The Slight Slowing of Senses
It is a museum and it looks the part,
nothing like the inns you spent late hours in
as a young man, seeking….. well not seeking,
simply filling time with activity, noise, bourbon
and women at a distance,
Sloppy places. Noisy places. Just a hint
of danger spilling out now and again.
You were anonymous enough to offend no one,
a watcher, a sipper of darkness, not one
to gulp it down with gusto, always curious
at those far more vested in the night than you.
It was a school for you.
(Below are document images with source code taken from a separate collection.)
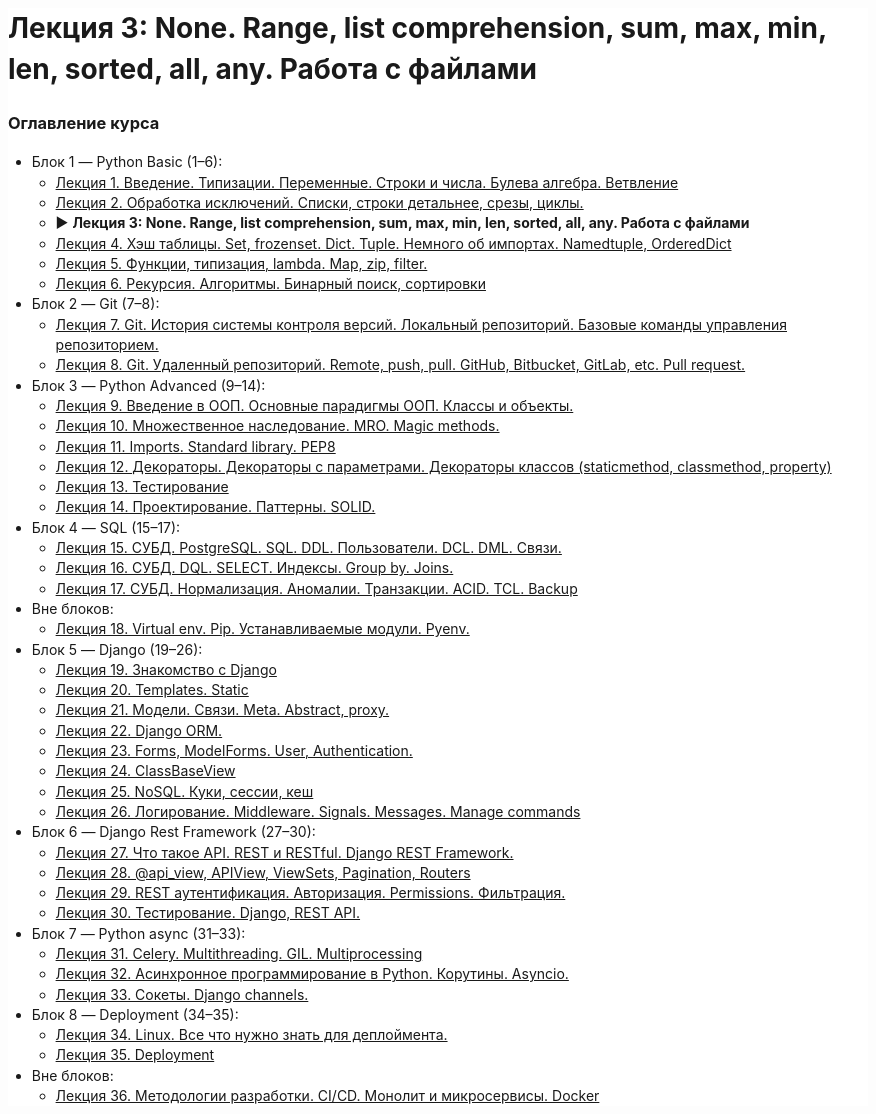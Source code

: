 # Лекция 3: None. Range, list comprehension, sum, max, min, len, sorted, all, any. Работа с файлами

### Оглавление курса

- Блок 1 — Python Basic (1–6):
  - [Лекция 1. Введение. Типизации. Переменные. Строки и числа. Булева алгебра. Ветвление](lesson01.md)
  - [Лекция 2. Обработка исключений. Списки, строки детальнее, срезы, циклы.](lesson02.md)
  - ▶ **Лекция 3: None. Range, list comprehension, sum, max, min, len, sorted, all, any. Работа с файлами**
  - [Лекция 4. Хэш таблицы. Set, frozenset. Dict. Tuple. Немного об импортах. Namedtuple, OrderedDict](lesson04.md)
  - [Лекция 5. Функции, типизация, lambda. Map, zip, filter.](lesson05.md)
  - [Лекция 6. Рекурсия. Алгоритмы. Бинарный поиск, сортировки](lesson06.md)
- Блок 2 — Git (7–8):
  - [Лекция 7. Git. История системы контроля версий. Локальный репозиторий. Базовые команды управления репозиторием.](lesson07.md)
  - [Лекция 8. Git. Удаленный репозиторий. Remote, push, pull. GitHub, Bitbucket, GitLab, etc. Pull request.](lesson08.md)
- Блок 3 — Python Advanced (9–14):
  - [Лекция 9. Введение в ООП. Основные парадигмы ООП. Классы и объекты.](lesson09.md)
  - [Лекция 10. Множественное наследование. MRO. Magic methods.](lesson10.md)
  - [Лекция 11. Imports. Standard library. PEP8](lesson11.md)
  - [Лекция 12. Декораторы. Декораторы с параметрами. Декораторы классов (staticmethod, classmethod, property)](lesson12.md)
  - [Лекция 13. Тестирование](lesson13.md)
  - [Лекция 14. Проектирование. Паттерны. SOLID.](lesson14.md)
- Блок 4 — SQL (15–17):
  - [Лекция 15. СУБД. PostgreSQL. SQL. DDL. Пользователи. DCL. DML. Связи.](lesson15.md)
  - [Лекция 16. СУБД. DQL. SELECT. Индексы. Group by. Joins.](lesson16.md)
  - [Лекция 17. СУБД. Нормализация. Аномалии. Транзакции. ACID. TCL. Backup](lesson17.md)
- Вне блоков:
  - [Лекция 18. Virtual env. Pip. Устанавливаемые модули. Pyenv.](lesson18.md)
- Блок 5 — Django (19–26):
  - [Лекция 19. Знакомство с Django](lesson19.md)
  - [Лекция 20. Templates. Static](lesson20.md)
  - [Лекция 21. Модели. Связи. Meta. Abstract, proxy.](lesson21.md)
  - [Лекция 22. Django ORM.](lesson22.md)
  - [Лекция 23. Forms, ModelForms. User, Authentication.](lesson23.md)
  - [Лекция 24. ClassBaseView](lesson24.md)
  - [Лекция 25. NoSQL. Куки, сессии, кеш](lesson25.md)
  - [Лекция 26. Логирование. Middleware. Signals. Messages. Manage commands](lesson26.md)
- Блок 6 — Django Rest Framework (27–30):
  - [Лекция 27. Что такое API. REST и RESTful. Django REST Framework.](lesson27.md)
  - [Лекция 28. @api_view, APIView, ViewSets, Pagination, Routers](lesson28.md)
  - [Лекция 29. REST аутентификация. Авторизация. Permissions. Фильтрация.](lesson29.md)
  - [Лекция 30. Тестирование. Django, REST API.](lesson30.md)
- Блок 7 — Python async (31–33):
  - [Лекция 31. Celery. Multithreading. GIL. Multiprocessing](lesson31.md)
  - [Лекция 32. Асинхронное программирование в Python. Корутины. Asyncio.](lesson32.md)
  - [Лекция 33. Сокеты. Django channels.](lesson33.md)
- Блок 8 — Deployment (34–35):
  - [Лекция 34. Linux. Все что нужно знать для деплоймента.](lesson34.md)
  - [Лекция 35. Deployment](lesson35.md)
- Вне блоков:
  - [Лекция 36. Методологии разработки. CI/CD. Монолит и микросервисы. Docker](lesson36.md)
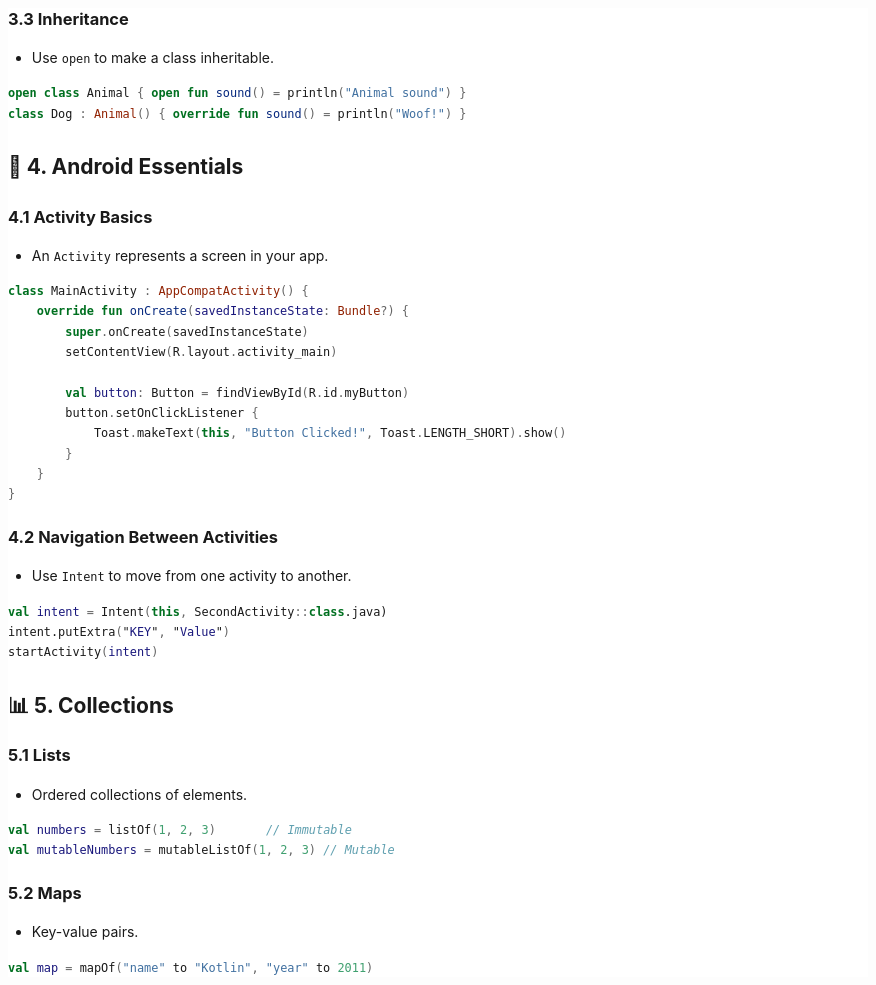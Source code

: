 ### 3.3 Inheritance
- Use `open` to make a class inheritable.

```kotlin
open class Animal { open fun sound() = println("Animal sound") }
class Dog : Animal() { override fun sound() = println("Woof!") }
```

## 📱 4. Android Essentials

### 4.1 Activity Basics
- An `Activity` represents a screen in your app.

```kotlin
class MainActivity : AppCompatActivity() {
    override fun onCreate(savedInstanceState: Bundle?) {
        super.onCreate(savedInstanceState)
        setContentView(R.layout.activity_main)

        val button: Button = findViewById(R.id.myButton)
        button.setOnClickListener {
            Toast.makeText(this, "Button Clicked!", Toast.LENGTH_SHORT).show()
        }
    }
}
```

### 4.2 Navigation Between Activities
- Use `Intent` to move from one activity to another.

```kotlin
val intent = Intent(this, SecondActivity::class.java)
intent.putExtra("KEY", "Value")
startActivity(intent)
```

## 📊 5. Collections

### 5.1 Lists
- Ordered collections of elements.

```kotlin
val numbers = listOf(1, 2, 3)       // Immutable
val mutableNumbers = mutableListOf(1, 2, 3) // Mutable
```

### 5.2 Maps
- Key-value pairs.

```kotlin
val map = mapOf("name" to "Kotlin", "year" to 2011)
```
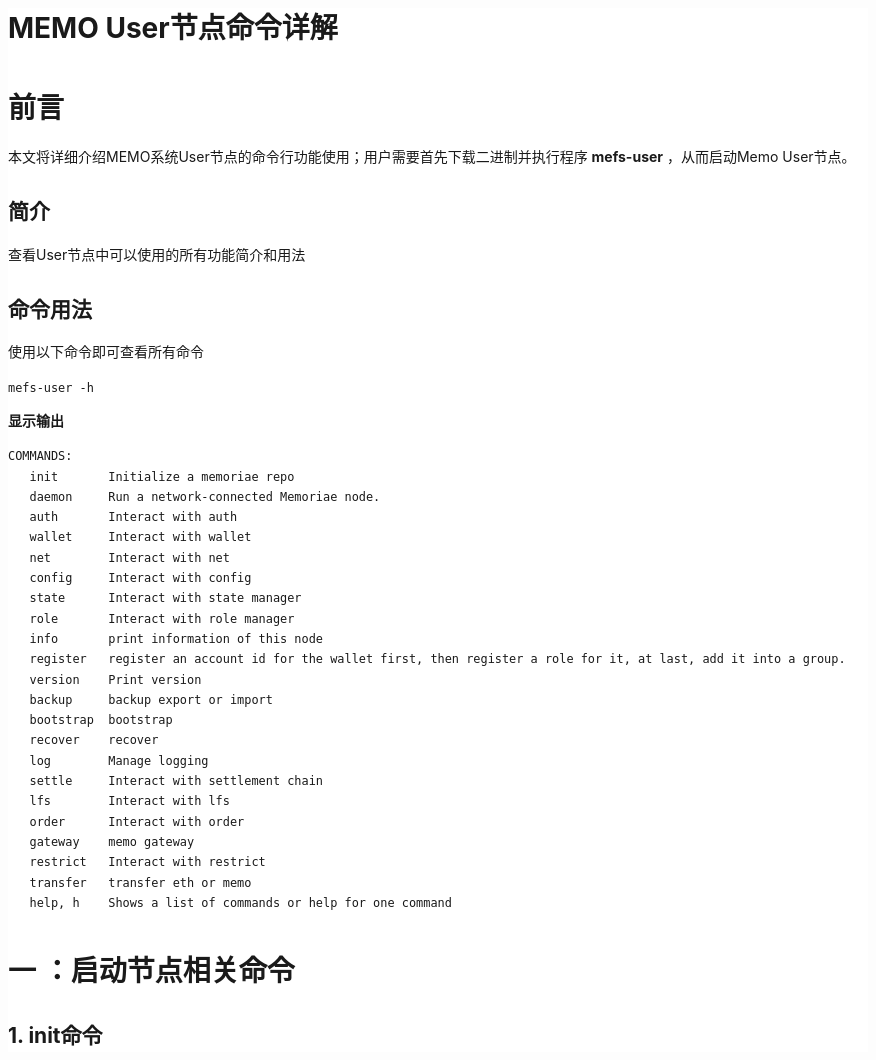 # MEMO User节点命令详解

# 前言

本文将详细介绍MEMO系统User节点的命令行功能使用；用户需要首先下载二进制并执行程序 **mefs-user** ，从而启动Memo User节点。

## 简介

查看User节点中可以使用的所有功能简介和用法

## 命令用法

使用以下命令即可查看所有命令

```shell
mefs-user -h
```

 **显示输出**

```shell
COMMANDS:
   init       Initialize a memoriae repo
   daemon     Run a network-connected Memoriae node.
   auth       Interact with auth
   wallet     Interact with wallet
   net        Interact with net
   config     Interact with config
   state      Interact with state manager
   role       Interact with role manager
   info       print information of this node
   register   register an account id for the wallet first, then register a role for it, at last, add it into a group.
   version    Print version
   backup     backup export or import
   bootstrap  bootstrap
   recover    recover
   log        Manage logging
   settle     Interact with settlement chain
   lfs        Interact with lfs
   order      Interact with order
   gateway    memo gateway
   restrict   Interact with restrict
   transfer   transfer eth or memo
   help, h    Shows a list of commands or help for one command
```

# 一 ：启动节点相关命令

## 1. init命令
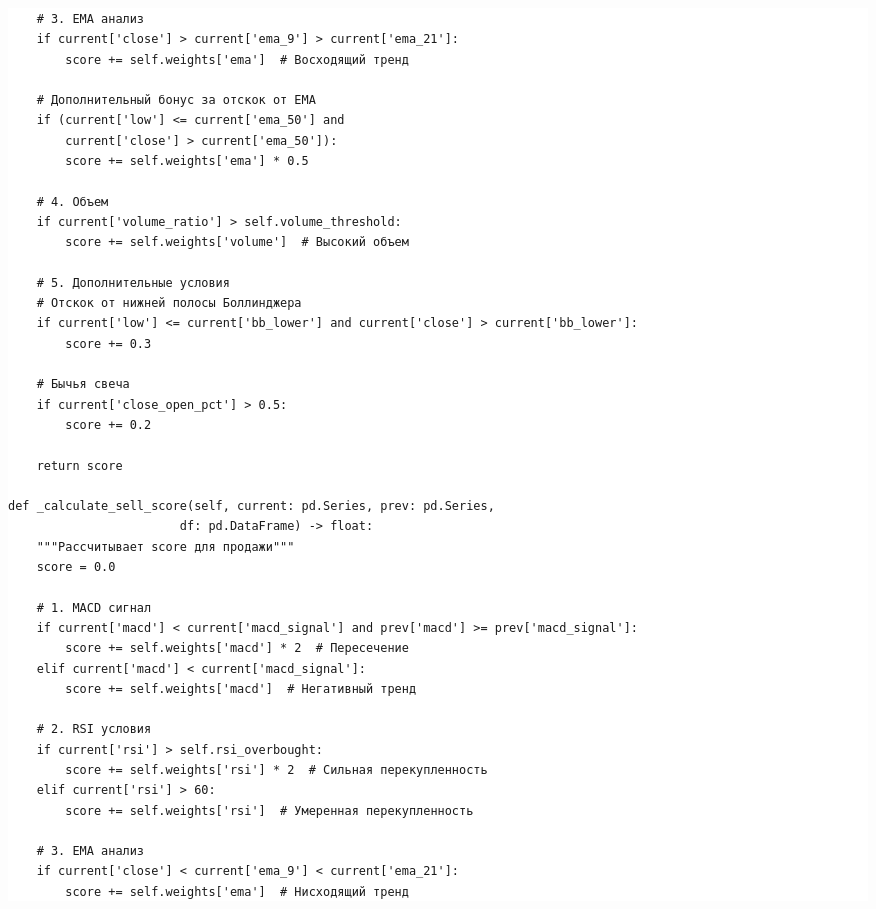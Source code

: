         # 3. EMA анализ
        if current['close'] > current['ema_9'] > current['ema_21']:
            score += self.weights['ema']  # Восходящий тренд

        # Дополнительный бонус за отскок от EMA
        if (current['low'] <= current['ema_50'] and
            current['close'] > current['ema_50']):
            score += self.weights['ema'] * 0.5

        # 4. Объем
        if current['volume_ratio'] > self.volume_threshold:
            score += self.weights['volume']  # Высокий объем

        # 5. Дополнительные условия
        # Отскок от нижней полосы Боллинджера
        if current['low'] <= current['bb_lower'] and current['close'] > current['bb_lower']:
            score += 0.3

        # Бычья свеча
        if current['close_open_pct'] > 0.5:
            score += 0.2

        return score

    def _calculate_sell_score(self, current: pd.Series, prev: pd.Series,
                            df: pd.DataFrame) -> float:
        """Рассчитывает score для продажи"""
        score = 0.0

        # 1. MACD сигнал
        if current['macd'] < current['macd_signal'] and prev['macd'] >= prev['macd_signal']:
            score += self.weights['macd'] * 2  # Пересечение
        elif current['macd'] < current['macd_signal']:
            score += self.weights['macd']  # Негативный тренд

        # 2. RSI условия
        if current['rsi'] > self.rsi_overbought:
            score += self.weights['rsi'] * 2  # Сильная перекупленность
        elif current['rsi'] > 60:
            score += self.weights['rsi']  # Умеренная перекупленность

        # 3. EMA анализ
        if current['close'] < current['ema_9'] < current['ema_21']:
            score += self.weights['ema']  # Нисходящий тренд
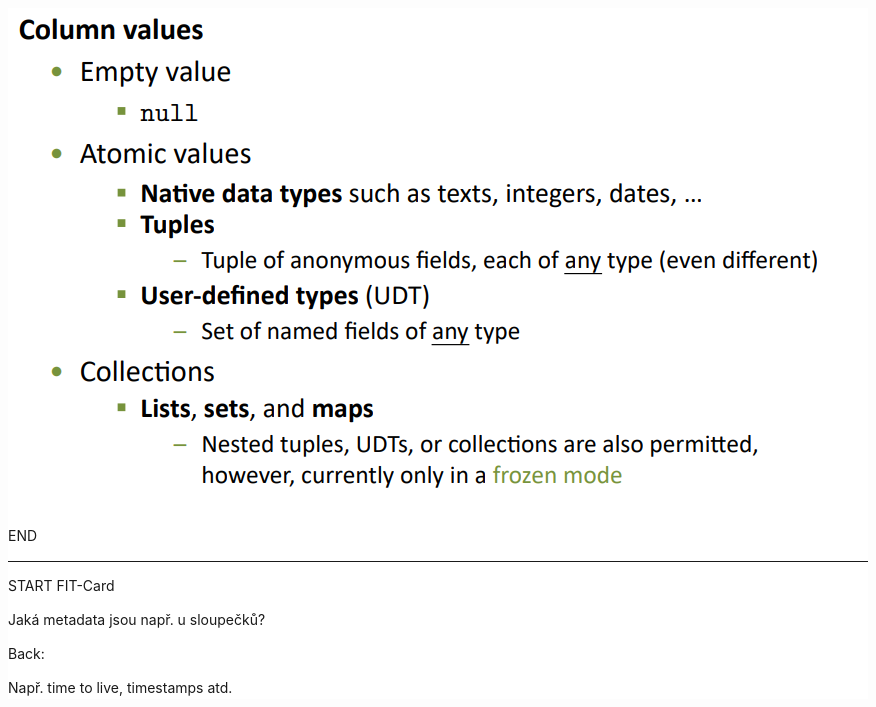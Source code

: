 ![](../../Assets/Pasted%20image%2020241127182204.png)


END

---


START
FIT-Card

Jaká metadata jsou např. u sloupečků?

Back:

Např. time to live, timestamps atd.

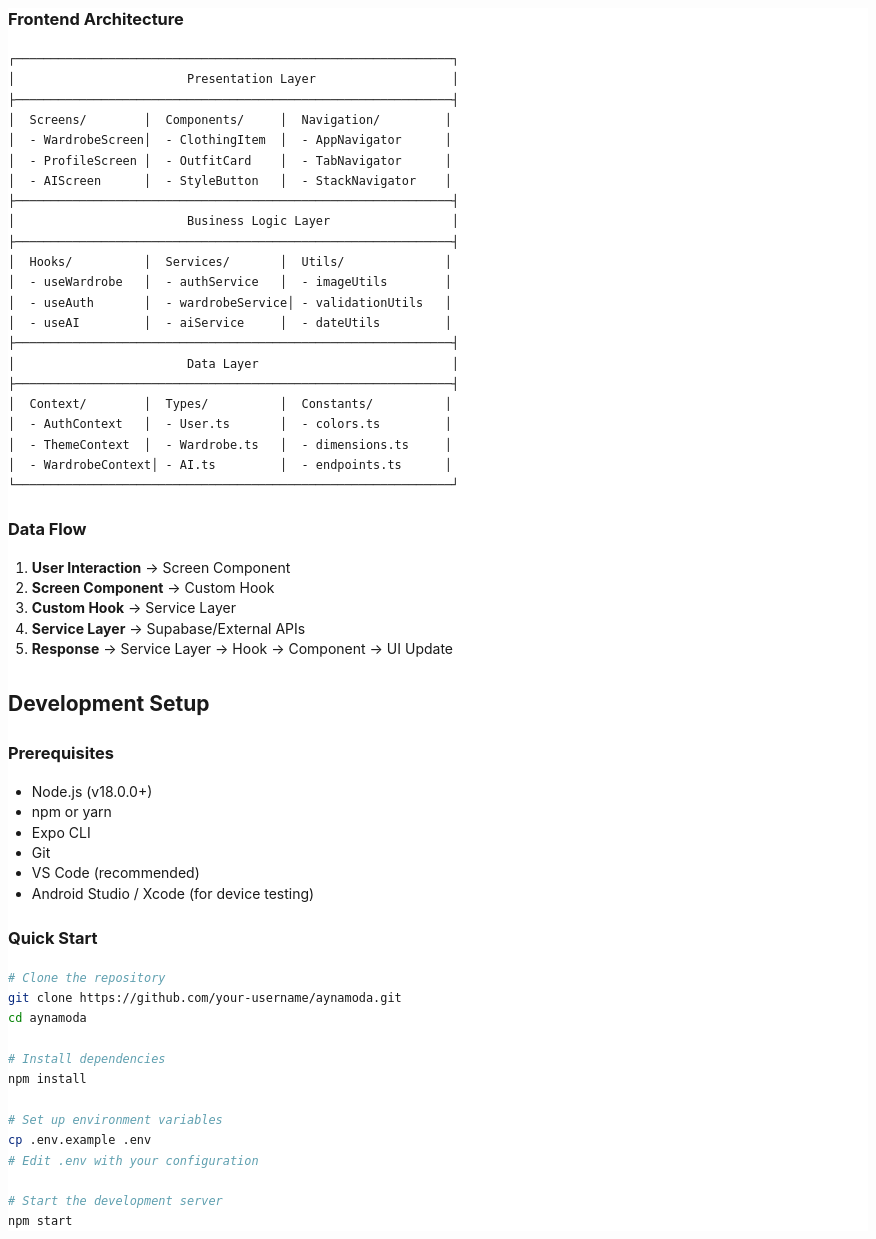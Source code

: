 ### Frontend Architecture

```
┌─────────────────────────────────────────────────────────────┐
│                        Presentation Layer                   │
├─────────────────────────────────────────────────────────────┤
│  Screens/        │  Components/     │  Navigation/         │
│  - WardrobeScreen│  - ClothingItem  │  - AppNavigator      │
│  - ProfileScreen │  - OutfitCard    │  - TabNavigator      │
│  - AIScreen      │  - StyleButton   │  - StackNavigator    │
├─────────────────────────────────────────────────────────────┤
│                        Business Logic Layer                 │
├─────────────────────────────────────────────────────────────┤
│  Hooks/          │  Services/       │  Utils/              │
│  - useWardrobe   │  - authService   │  - imageUtils        │
│  - useAuth       │  - wardrobeService│ - validationUtils   │
│  - useAI         │  - aiService     │  - dateUtils         │
├─────────────────────────────────────────────────────────────┤
│                        Data Layer                           │
├─────────────────────────────────────────────────────────────┤
│  Context/        │  Types/          │  Constants/          │
│  - AuthContext   │  - User.ts       │  - colors.ts         │
│  - ThemeContext  │  - Wardrobe.ts   │  - dimensions.ts     │
│  - WardrobeContext│ - AI.ts         │  - endpoints.ts      │
└─────────────────────────────────────────────────────────────┘
```

### Data Flow

1. **User Interaction** → Screen Component
2. **Screen Component** → Custom Hook
3. **Custom Hook** → Service Layer
4. **Service Layer** → Supabase/External APIs
5. **Response** → Service Layer → Hook → Component → UI Update

## Development Setup

### Prerequisites

- Node.js (v18.0.0+)
- npm or yarn
- Expo CLI
- Git
- VS Code (recommended)
- Android Studio / Xcode (for device testing)

### Quick Start

```bash
# Clone the repository
git clone https://github.com/your-username/aynamoda.git
cd aynamoda

# Install dependencies
npm install

# Set up environment variables
cp .env.example .env
# Edit .env with your configuration

# Start the development server
npm start
```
A place to learn
the lessons never taught in your suburban life,
fascinating in its difference.
Now and again you sang. At the bar, on a stage,
a skinny kid with a big voice, an imitator
of rock and roll, again, never fully vested,
but good enough it seems, for the drunks.
One night though, you came too close,
the bourbon and snark too real, believed enough
you had to defend yourself with some else’s guitar,
swinging it like a scene in a movie, connecting too hard,
and leaving before anyone recovered.
This too was school, a learning
that no matter how good you pretend,
you are not what you are not.
Today you sip your bourbon alone.
A now and again thing. Content with memories
and the slight slowing of senses.
About this poem
Pictures often spawn memories. This one is from the Museum of American Frontier Culture in Staunton, Va. A vignette of an inn in the 18th Century.
The rest is a conglomeration of scenes of parts of my youth. Probably best forgotten, but there you go. Memories don’t go away as well as we would like them to.
Tom
I think it’s as well those memories don’t go away altogether. Isn’t that where wisdom comes from?